L'implication de l'agent du FBI Thomas Thurman dans l'identification du fragment s'est par la suite révélée controversée en raison d'un rapport de 1997, sans lien avec l'enquête sur le vol 103, concernant le FBI Laboratory, une division qui fournit des services de soutien à l'analyse médico-légale[68]. Rédigé par l'inspecteur général du département de la Justice des États-Unis, Michael Bromwich, le rapport conclut que Thurman a modifié des dossiers de laboratoire d'une manière qui les a rendus inexacts et qu'il devrait être transféré à un poste en dehors des laboratoires du FBI[68]. Le témoignage de l'homologue britannique de Thurman, Alan Feraday de la DERA, a également été remis en question[69]. Dans trois affaires distinctes où Feraday a été le témoin expert, les hommes contre lesquels il a témoigné ont vu leur condamnation annulée[69]. Troisièmement, le Dr Thomas Hayes a été fustigé pour son échec à tester le fragment de minuterie quant à la présence de résidus d'explosifs, même si ce dernier a soutenu que le fragment était trop petit pour être testé[70]. L'avocat de la défense a comparé le témoignage de Hayes à celui de deux de ses collègues du laboratoire médico-légal qui, comme l'a révélé le procès des Quatre de Guildford, avaient testé des échantillons minuscules sous les ongles des suspects à la recherche de résidus d'explosifs[70]. À un autre moment, un chef de la police écossaise à la retraite a ajouté du feu sur la controverse du fragment de minuterie en affirmant que la CIA avait fabriqué cette preuve cruciale[71].
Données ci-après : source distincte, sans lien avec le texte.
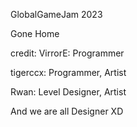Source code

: GlobalGameJam 2023

Gone Home


credit:
VirrorE: Programmer

tigerccx: Programmer, Artist

Rwan: Level Designer, Artist


And we are all Designer XD

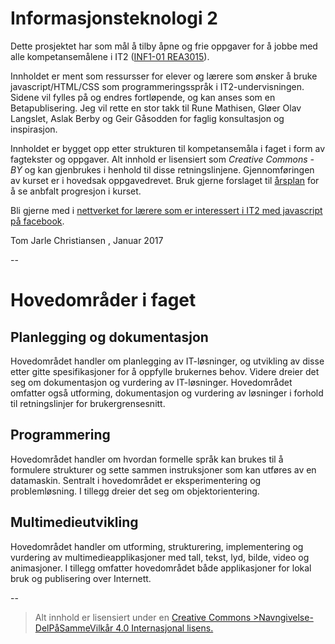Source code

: Informasjonsteknologi 2
=======================

Dette prosjektet har som mål å tilby åpne og frie oppgaver for å jobbe med alle kompetansemålene i IT2 ([INF1-01 REA3015](http://www.udir.no/kl06/INF1-01/Kompetansemaal?arst=1858830315&kmsn=130796663)).

Innholdet er ment som ressursser for elever og lærere som ønsker å bruke javascript/HTML/CSS som programmeringsspråk i IT2-undervisningen. Sidene vil fylles på og endres fortløpende, og kan anses som en Betapublisering. Jeg vil rette en stor takk til Rune Mathisen, Gløer Olav Langslet, Aslak Berby og Geir Gåsodden for faglig konsultasjon og inspirasjon.

Innholdet er bygget opp etter strukturen til kompetansemåla i faget i form av fagtekster og oppgaver. Alt innhold er lisensiert som *Creative Commons - BY* og kan gjenbrukes i henhold til disse retningslinjene. Gjennomføringen av kurset er i hovedsak oppgavedrevet. Bruk gjerne forslaget til [årsplan](https://docs.google.com/document/d/1oet8suvqiR0Jm1EV80nmOoqToBpZCIb90gMVwJLAVIY/edit#) for å se anbfalt progresjon i kurset.

Bli gjerne med i [nettverket for lærere som er interessert i IT2 med javascript på facebook](https://www.facebook.com/groups/231993360276497/?fref=ts).

Tom Jarle Christiansen , Januar 2017

--

Hovedområder i faget
====================

Planlegging og dokumentasjon
----------------------------
Hovedområdet handler om planlegging av IT-løsninger, og utvikling av disse etter gitte spesifikasjoner for å oppfylle brukernes behov. Videre dreier det seg om dokumentasjon og vurdering av IT-løsninger. Hovedområdet omfatter også utforming, dokumentasjon og vurdering av løsninger i forhold til retningslinjer for brukergrensesnitt.

Programmering
-------------
Hovedområdet handler om hvordan formelle språk kan brukes til å formulere strukturer og sette sammen instruksjoner som kan utføres av en datamaskin. Sentralt i hovedområdet er eksperimentering og problemløsning. I tillegg dreier det seg om objektorientering.

Multimedieutvikling
-------------------
Hovedområdet handler om utforming, strukturering, implementering og vurdering av multimedieapplikasjoner med tall, tekst, lyd, bilde, video og animasjoner. I tillegg omfatter hovedområdet både applikasjoner for lokal bruk og publisering over Internett.

--

>Alt innhold er lisensiert under en [Creative Commons >Navngivelse-DelPåSammeVilkår 4.0 Internasjonal lisens.
](http://creativecommons.org/licenses/by-sa/4.0/)
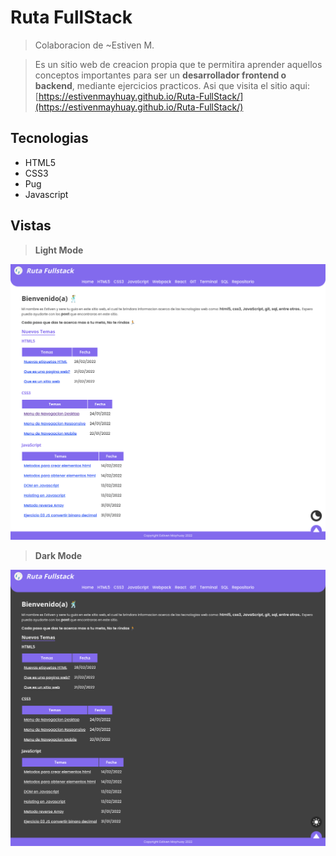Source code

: # **Ruta FullStack**

> Colaboracion de ~Estiven M.

> Es un sitio web de creacion propia que te permitira aprender aquellos conceptos importantes para ser un **desarrollador frontend o backend**, mediante ejercicios practicos. Asi que visita el sitio aqui: [https://estivenmayhuay.github.io/Ruta-FullStack/](https://estivenmayhuay.github.io/Ruta-FullStack/)

## **Tecnologias**

- HTML5
- CSS3
- Pug
- Javascript

## **Vistas**

> **Light Mode**

![desktop](./docs/img/view_desktop_light.png)

> **Dark Mode**

![desktop](./docs/img/view_desktop_dark.png)
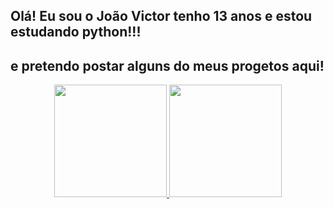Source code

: ## Olá! Eu sou o João Victor tenho 13 anos e estou estudando python!!! 
##        e pretendo postar alguns do meus progetos aqui!

<div align="center">
  <a href="https://github.com/JoaoVictorPe">
  <img height="180em" src="https://github-readme-stats.vercel.app/api?username=JoaoVictorPe&show_icons=true&theme=dark&include_all_commits=true&count_private=true"/>
  <img height="180em" src="https://github-readme-stats.vercel.app/api/top-langs/?username=JoaoVictorPe&layout=compact&langs_count=7&theme=dark"/>
</div>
Le minuteur est finalement associé à son fabricant suisse, Mebo, et les enquêteurs découvrent que l'entreprise représente Meister & Bollier, une société d'électronique basée à Zurich, en Suisse[HCJ 19]. Il apparaît que l'un des propriétaires, Edwin Bollier, a vendu vingt minuteries MST-13 à la Libye en 1985, dans l'espoir de remporter un nouveau contrat pour fournir l'armée libyenne, à l'époque son principal client[HCJ 20],[72]. La relation commerciale de Mebo avec la Libye remonte au milieu des années 1970, lorsqu'elle fournissait au gouvernement de Mouammar Kadhafi du matériel de radiodiffusion, des télécopieurs et des radios de police[73],[74]. La première fois qu'Edwin Bollier a fourni un lot de minuteurs, il a accompagné des responsables libyens dans la ville de Sabha et a vu ses minuteurs être utilisés dans des explosions[75]. Il déclare également avoir rencontré à cette occasion pour la première fois Abdelbaset al-Megrahi, agent du renseignement libyen, chef de la sécurité de la compagnie aérienne Libyan Arab Airlines et directeur du centre des études stratégiques de Tripoli[75].
Par ailleurs, il apparaît également qu'environ un an avant l'explosion de l'avion, Megrahi et un homme prénommé Badri Hassan[76], un ancien cadre de Libyan Arab Airlines et proche de Kadhafi, ont loué un bureau à Zurich qui était situé « juste au bout du couloir de la société Mebo » et qui appartenait à cette dernière[73],[76],[74]. Bollier a déclaré que Hassan était venu le voir quelques semaines seulement avant l'attentat pour lui déposer une commande urgente de minuteurs, en plus des vingt MST-13 que Mebo avait déjà vendues à la Libye trois ans plus tôt[73],[74],[77]. Bollier a déclaré qu'il ne savait pas pourquoi Hassan en avait besoin, mais Mebo n'avait pas le stock pour lui fournir[73],[74].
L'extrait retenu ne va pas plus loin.